In the Cavan Poll Book of 1761, there was one person registered to vote in Clontygrigny in the Irish general election, 1761 - Alexander Finlay of Ardlougher. He was entitled to cast two votes. The four election candidates were Charles Coote, 1st Earl of Bellomont and Lord Newtownbutler (later Brinsley Butler, 2nd Earl of Lanesborough), both of whom were then elected Member of Parliament for Cavan County. The losing candidates were George Montgomery (MP) of Ballyconnell and Barry Maxwell, 1st Earl of Farnham. Absence from the poll book either meant a resident did not vote or more likely was not a freeholder entitled to vote, which would mean most of the inhabitants of Clontygrigny.

The 1790 Cavan Carvaghs list spells the townland name as Contigregny.

The Tithe Applotment Books for 1827 list eight tithepayers in the townland.

In 1832 one person in Clontygrigny was registered as a keeper of weapons- James Sewel who had one gun and one pistol.

The Clontygrigny Valuation Office books are available for May 1838.

Griffith's Valuation of 1857 lists twenty-four landholders in the townland.

==Census==

| Year | Population | Males | Females | Total Houses | Uninhabited |
|---|---|---|---|---|---|
| 1841 | 120 | 64 | 56 | 19 | 2 |
| 1851 | 79 | 38 | 41 | 15 | 0 |
| 1861 | 79 | 34 | 45 | 16 | 0 |
| 1871 | 54 | 29 | 25 | 14 | 2 |
| 1881 | 63 | 34 | 29 | 14 | 0 |
| 1891 | 68 | 37 | 31 | 14 | 1 |

In the 1901 census of Ireland, there are twenty families listed in the townland.

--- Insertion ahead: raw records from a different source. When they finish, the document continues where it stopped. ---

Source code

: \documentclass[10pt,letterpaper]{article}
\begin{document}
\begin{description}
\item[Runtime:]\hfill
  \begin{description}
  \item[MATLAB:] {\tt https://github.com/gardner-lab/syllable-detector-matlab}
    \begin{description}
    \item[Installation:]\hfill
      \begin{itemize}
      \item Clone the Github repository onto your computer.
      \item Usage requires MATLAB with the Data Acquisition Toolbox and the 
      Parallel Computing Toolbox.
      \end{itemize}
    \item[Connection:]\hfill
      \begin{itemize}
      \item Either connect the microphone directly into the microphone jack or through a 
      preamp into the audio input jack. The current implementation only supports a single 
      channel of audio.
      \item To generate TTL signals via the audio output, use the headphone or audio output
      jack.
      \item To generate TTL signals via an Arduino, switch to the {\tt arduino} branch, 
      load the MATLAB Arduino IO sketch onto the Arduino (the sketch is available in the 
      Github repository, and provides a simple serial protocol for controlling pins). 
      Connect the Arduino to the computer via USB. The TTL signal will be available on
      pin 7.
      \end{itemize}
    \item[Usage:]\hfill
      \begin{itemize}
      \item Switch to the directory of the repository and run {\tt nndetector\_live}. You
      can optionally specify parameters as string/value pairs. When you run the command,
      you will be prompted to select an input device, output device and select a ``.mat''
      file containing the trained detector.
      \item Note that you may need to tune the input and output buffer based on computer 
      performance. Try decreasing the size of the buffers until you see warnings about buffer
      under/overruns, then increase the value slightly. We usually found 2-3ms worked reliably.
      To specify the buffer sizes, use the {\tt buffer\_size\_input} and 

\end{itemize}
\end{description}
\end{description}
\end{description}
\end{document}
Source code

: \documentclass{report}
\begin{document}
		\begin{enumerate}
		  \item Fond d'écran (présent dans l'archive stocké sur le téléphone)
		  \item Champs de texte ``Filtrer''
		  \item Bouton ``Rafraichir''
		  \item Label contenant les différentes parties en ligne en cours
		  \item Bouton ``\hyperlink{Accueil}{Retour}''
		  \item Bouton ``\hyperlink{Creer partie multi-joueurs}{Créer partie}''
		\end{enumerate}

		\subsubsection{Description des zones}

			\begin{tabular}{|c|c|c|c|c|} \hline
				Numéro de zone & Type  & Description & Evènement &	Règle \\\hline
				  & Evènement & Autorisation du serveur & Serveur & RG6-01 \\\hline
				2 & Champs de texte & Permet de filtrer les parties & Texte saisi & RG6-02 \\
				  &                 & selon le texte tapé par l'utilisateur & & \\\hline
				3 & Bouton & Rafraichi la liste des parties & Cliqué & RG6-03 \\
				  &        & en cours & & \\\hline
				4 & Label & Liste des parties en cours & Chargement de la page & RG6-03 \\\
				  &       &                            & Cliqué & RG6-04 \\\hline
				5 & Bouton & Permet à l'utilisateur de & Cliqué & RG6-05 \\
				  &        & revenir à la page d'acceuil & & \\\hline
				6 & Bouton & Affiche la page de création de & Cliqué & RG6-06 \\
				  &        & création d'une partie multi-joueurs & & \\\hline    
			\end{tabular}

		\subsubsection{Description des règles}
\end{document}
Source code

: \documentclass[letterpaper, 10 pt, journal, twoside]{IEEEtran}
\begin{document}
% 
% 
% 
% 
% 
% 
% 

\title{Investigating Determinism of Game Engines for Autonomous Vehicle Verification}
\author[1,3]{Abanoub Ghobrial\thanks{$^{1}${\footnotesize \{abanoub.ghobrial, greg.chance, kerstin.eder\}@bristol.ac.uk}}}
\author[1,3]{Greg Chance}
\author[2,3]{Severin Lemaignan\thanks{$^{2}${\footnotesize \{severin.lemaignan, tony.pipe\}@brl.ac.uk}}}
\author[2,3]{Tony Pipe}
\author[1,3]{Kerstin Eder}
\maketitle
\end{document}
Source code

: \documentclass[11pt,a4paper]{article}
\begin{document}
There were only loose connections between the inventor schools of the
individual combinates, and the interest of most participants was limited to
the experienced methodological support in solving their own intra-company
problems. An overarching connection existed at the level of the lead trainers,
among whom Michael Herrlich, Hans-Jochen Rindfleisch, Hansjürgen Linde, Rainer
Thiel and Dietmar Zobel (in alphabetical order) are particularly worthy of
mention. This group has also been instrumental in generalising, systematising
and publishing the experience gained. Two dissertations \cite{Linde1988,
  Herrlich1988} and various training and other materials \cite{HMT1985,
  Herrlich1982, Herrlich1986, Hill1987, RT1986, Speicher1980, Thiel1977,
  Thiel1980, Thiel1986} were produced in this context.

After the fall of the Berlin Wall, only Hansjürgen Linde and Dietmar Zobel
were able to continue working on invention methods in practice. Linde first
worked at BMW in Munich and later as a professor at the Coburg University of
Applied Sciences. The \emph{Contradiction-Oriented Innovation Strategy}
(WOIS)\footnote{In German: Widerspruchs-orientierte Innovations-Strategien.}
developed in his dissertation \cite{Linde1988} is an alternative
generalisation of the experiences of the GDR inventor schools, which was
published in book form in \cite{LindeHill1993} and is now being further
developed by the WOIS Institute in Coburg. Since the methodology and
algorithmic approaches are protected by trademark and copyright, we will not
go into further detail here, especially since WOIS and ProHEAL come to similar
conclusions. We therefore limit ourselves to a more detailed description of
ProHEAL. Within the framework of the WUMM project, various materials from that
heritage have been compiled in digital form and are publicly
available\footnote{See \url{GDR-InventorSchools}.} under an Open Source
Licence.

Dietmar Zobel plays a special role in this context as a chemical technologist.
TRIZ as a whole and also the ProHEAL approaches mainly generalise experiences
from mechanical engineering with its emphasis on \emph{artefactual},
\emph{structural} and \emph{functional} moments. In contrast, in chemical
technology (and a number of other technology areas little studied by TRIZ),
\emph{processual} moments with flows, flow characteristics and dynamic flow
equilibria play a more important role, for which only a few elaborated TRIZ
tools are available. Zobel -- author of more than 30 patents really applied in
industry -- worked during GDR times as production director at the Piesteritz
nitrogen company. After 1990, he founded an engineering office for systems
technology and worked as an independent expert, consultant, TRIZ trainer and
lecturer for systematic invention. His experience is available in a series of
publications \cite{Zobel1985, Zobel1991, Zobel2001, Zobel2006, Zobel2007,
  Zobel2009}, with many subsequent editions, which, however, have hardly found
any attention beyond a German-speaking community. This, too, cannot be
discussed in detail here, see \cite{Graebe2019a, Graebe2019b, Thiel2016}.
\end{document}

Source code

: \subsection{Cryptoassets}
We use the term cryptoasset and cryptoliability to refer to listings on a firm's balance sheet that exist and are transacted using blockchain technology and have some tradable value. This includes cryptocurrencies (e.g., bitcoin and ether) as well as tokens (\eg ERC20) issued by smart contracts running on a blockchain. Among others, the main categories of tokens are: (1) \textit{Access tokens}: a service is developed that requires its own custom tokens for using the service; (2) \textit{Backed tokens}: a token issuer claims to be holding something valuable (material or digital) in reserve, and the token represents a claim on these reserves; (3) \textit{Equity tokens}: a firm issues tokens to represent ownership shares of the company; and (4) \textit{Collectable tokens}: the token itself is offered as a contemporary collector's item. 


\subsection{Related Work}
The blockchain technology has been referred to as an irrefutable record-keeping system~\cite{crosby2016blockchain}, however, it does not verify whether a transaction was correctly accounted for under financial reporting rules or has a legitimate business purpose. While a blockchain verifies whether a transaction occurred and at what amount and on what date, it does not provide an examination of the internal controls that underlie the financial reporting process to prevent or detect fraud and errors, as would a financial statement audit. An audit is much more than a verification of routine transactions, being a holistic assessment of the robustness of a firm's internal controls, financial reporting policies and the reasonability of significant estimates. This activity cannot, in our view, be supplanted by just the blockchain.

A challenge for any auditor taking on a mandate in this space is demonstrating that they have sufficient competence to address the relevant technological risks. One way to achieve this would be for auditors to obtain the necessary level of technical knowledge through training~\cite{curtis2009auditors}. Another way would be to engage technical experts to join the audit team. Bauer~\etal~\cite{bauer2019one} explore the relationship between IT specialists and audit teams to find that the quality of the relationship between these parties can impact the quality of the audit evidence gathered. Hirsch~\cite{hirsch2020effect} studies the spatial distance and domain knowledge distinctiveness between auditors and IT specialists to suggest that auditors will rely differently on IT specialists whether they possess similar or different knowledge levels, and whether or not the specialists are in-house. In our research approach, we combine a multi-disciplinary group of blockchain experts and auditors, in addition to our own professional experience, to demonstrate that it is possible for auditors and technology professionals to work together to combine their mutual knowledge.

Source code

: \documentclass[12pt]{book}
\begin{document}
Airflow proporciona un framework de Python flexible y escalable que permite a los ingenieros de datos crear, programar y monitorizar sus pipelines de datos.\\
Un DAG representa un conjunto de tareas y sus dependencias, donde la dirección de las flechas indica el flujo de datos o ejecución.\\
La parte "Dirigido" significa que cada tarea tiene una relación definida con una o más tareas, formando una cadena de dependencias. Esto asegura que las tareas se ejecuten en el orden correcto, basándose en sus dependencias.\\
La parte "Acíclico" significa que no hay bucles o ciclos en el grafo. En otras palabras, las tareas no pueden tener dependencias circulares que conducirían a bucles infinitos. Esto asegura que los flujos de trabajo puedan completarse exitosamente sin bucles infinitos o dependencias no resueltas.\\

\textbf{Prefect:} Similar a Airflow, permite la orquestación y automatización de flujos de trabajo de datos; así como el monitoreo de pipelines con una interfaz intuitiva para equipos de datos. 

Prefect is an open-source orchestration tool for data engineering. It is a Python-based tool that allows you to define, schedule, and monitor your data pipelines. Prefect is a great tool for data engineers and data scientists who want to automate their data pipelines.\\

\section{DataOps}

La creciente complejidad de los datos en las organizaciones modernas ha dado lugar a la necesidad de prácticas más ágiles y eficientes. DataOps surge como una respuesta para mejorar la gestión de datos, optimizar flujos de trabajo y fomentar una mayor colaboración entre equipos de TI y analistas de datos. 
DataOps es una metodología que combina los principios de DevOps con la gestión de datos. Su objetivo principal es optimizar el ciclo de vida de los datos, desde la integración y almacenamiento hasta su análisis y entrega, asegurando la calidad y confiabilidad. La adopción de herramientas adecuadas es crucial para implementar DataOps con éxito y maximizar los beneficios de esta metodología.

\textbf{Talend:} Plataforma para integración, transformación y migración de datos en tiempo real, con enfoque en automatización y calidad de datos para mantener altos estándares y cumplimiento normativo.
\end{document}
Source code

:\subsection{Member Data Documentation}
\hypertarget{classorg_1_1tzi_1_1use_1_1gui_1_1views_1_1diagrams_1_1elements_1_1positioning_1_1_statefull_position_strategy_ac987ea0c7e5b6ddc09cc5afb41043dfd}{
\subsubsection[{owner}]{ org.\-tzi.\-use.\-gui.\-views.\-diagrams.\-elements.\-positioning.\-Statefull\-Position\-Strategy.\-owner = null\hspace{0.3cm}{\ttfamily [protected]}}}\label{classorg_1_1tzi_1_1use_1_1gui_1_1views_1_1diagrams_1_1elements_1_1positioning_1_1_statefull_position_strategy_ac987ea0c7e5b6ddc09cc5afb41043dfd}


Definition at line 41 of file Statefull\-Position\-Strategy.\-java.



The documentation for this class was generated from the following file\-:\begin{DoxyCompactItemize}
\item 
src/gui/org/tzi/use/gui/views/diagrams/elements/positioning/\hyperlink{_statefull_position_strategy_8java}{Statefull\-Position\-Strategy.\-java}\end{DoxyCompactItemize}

In the 1911 census of Ireland, there are fourteen families listed in the townland.

==Antiquities==

1. Crannog. The 'Archaeological Inventory of County Cavan' (Site No.1484) describes it as- Small circular island (diam. c.20m) marked on OS 1836 and 1876 eds. In Greenville Lough, c. 60m from the shoreline.
2. Ardlougher triple-arch stone road bridge, built c.1780.